Обещать-то обещала. Но не обещала же она, что они его не съедят. Правда, она мне показалась симпатичной женщиной. Но кто не ест гусятины? Язвенники. Да еще я: боюсь съесть своего друга.
— Да, — говорит она. — Грустная история. А теперь ты ходишь с авоськой? Попроси, чтоб тебе купили портфель.
— А что в портфель влезет? Две курицы второй категории?
— Второй категории?
— Чаще всего продаются второй категории. Первой категории мне только раз попались — одно название. — Я стараюсь вовсю, потому что по глазам ее вижу, что ей смешно. — Нет, с портфелем нельзя. Я же покупаю на всю родню и на всех друзей дома.
— Понятно, — говорит она. — Тогда смирись. Пусть тебя утешает, что ты помогаешь многим.
Я киваю и опять спохватываюсь, что на нее долго смотреть нельзя.
— Проводи меня к директору.
Я догадываюсь, что она будет работать в нашей школе. Перед дверью директорского кабинета она мне кивает. Я не могу решить, уходить или подождать ее. Подожду: может, это еще продлится — то, чего не бывает. Она выходит вместе с Павлом Егоровичем, тот цветет прямо-таки: разобрался, что такое не каждый день случается. Она подходит ко мне.
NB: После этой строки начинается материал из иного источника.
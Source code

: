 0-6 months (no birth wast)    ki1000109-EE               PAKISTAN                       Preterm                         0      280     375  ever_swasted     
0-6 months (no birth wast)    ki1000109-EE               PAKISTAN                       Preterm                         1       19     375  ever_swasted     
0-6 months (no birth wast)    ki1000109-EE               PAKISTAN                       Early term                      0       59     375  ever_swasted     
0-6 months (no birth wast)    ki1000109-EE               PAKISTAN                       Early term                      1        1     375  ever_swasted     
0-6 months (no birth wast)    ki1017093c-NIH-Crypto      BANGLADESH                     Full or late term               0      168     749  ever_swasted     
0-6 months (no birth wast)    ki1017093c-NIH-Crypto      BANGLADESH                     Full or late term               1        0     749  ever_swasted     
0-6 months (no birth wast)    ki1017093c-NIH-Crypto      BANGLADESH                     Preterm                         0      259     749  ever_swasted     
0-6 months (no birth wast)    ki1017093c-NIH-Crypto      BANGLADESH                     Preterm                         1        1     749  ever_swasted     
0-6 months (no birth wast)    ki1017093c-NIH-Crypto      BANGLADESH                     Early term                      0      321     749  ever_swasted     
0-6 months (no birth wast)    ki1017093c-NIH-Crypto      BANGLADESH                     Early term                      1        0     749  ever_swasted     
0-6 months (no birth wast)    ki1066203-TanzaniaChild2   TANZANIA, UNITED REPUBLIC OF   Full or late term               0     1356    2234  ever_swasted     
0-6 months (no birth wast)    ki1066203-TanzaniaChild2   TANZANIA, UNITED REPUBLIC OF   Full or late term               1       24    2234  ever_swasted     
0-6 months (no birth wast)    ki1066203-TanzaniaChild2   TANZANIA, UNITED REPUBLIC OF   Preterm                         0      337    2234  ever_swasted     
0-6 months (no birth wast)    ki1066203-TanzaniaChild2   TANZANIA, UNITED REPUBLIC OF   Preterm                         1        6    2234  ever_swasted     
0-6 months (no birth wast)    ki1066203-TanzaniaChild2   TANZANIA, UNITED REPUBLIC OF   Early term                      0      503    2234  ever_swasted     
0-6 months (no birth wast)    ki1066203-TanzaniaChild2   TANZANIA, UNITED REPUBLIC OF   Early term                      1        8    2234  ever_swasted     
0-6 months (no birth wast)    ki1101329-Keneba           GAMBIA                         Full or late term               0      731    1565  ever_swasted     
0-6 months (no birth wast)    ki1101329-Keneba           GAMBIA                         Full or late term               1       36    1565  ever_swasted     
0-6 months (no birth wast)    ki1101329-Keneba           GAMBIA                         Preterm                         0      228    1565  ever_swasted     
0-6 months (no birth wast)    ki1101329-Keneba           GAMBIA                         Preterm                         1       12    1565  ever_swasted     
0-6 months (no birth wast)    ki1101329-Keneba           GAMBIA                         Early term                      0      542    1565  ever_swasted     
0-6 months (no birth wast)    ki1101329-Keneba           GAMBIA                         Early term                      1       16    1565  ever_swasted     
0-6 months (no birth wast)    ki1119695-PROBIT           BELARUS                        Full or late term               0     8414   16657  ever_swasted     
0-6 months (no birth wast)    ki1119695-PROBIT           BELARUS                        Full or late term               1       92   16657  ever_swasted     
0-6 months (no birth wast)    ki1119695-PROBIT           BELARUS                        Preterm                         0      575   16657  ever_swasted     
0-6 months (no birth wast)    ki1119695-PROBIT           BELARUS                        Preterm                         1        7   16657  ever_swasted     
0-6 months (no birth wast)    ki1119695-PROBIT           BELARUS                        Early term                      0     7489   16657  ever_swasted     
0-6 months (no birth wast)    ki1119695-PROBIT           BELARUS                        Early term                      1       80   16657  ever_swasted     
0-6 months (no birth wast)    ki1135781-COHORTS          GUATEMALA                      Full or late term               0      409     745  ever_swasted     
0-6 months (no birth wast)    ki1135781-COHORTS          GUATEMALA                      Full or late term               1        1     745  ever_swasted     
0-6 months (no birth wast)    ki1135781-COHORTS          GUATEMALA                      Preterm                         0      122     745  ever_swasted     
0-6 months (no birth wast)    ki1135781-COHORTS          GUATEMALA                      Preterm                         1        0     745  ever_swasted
— Ты меня ждешь? Не жди. Я надолго. — Опять кивает.
Павел Егорович оглядывается на меня и со смехом что-то говорит Виктории. Понятно, прошелся на мой счет. Довольно ехидный человек. Но мне не обидно. Целый день мне радостно: произошло такое, чего почти не случается. Это самое удивительное в Виктории: она умеет поступать так, что дух захватывает. Еще несколько воспоминаний из моей коллекции.
Вот она ведет урок. А вот я на третьей парте. Я не выполнил домашнего задания, а она ведет третий или четвертый урок в нашем классе, и я еще не знаю, что есть такая педагогика, которая очень смахивает на самбо. Ответы в задаче не сходятся.
— Бушуев, а что у тебя получилось?
Я встаю и по привычке вру. Так полагается. Ну, что особенного — не выполнил: некогда было. И я вру, хотя и знаю, что она не поверит.
— А я думал, что сегодня алгебра.
— Да? Ну иди, решай алгебру. Иди-иди.
Ты выходишь к доске и тут спохватываешься, что этого не надо было делать. Мальчики, девочки — все наслаждаются.
— Не понимаю, — говорит Виктория, — как можно так безнадежно, так глупо врать? Ноздревщина! Черт знает что! — хмыкает. — Так унизить себя из-за какой-то двойки. — Опять хмыкает. И мои друзья, девчонки-мальчишки, тоже хмыкают. Мне хочется завопить, что я вообще-то стою выше этого. Никогда я не унижал своего человеческого достоинства! Это я просто так! По привычке! Неужели она не понимает? Хочется это кому-нибудь объяснить, ну хоть прохожему.